● Problem description
Write out every entry exactly; the pictures do not belong in the copy.

+++ Given data +++

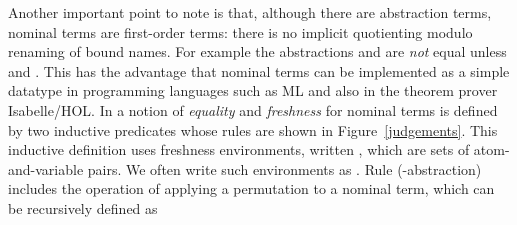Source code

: \begin{isabellebody}
\begin{isamarkuptext}
  Another important point to note is that, although there are abstraction terms,
  nominal terms are first-order terms: there is no implicit 
  quotienting modulo renaming of bound names. For example the abstractions
   and  are \emph{not} equal unless  and .
  This has the advantage that nominal terms can be implemented as a simple
  datatype  in programming languages such as ML and also in the theorem prover Isabelle/HOL.
  In \cite{UrbanPittsGabbay04} a notion of \emph{equality} and \emph{freshness} 
  for nominal terms is defined by two inductive predicates whose rules are shown in 
  Figure~\ref{judgements}. This inductive definition uses freshness environments, written 
  , which are sets of atom-and-variable pairs. We often write such environments as
  . Rule (-abstraction) includes the operation of 
  applying a permutation to a nominal term, which can be recursively defined as


\end{isamarkuptext}
\end{isabellebody}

+++

● Result for this task
Source code

: \begin{isabellebody}
\begin{isamarkuptext}
  Another important point to note is that, although there are abstraction terms,
  nominal terms are first-order terms: there is no implicit 
  quotienting modulo renaming of bound names. For example the abstractions
   and  are \emph{not} equal unless  and .
  This has the advantage that nominal terms can be implemented as a simple
  datatype  in programming languages such as ML and also in the theorem prover Isabelle/HOL.
  In \cite{UrbanPittsGabbay04} a notion of \emph{equality} and \emph{freshness} 
  for nominal terms is defined by two inductive predicates whose rules are shown in 
  Figure~\ref{judgements}. This inductive definition uses freshness environments, written 
  , which are sets of atom-and-variable pairs. We often write such environments as
  . Rule (-abstraction) includes the operation of 
  applying a permutation to a nominal term, which can be recursively defined as


\end{isamarkuptext}
\end{isabellebody}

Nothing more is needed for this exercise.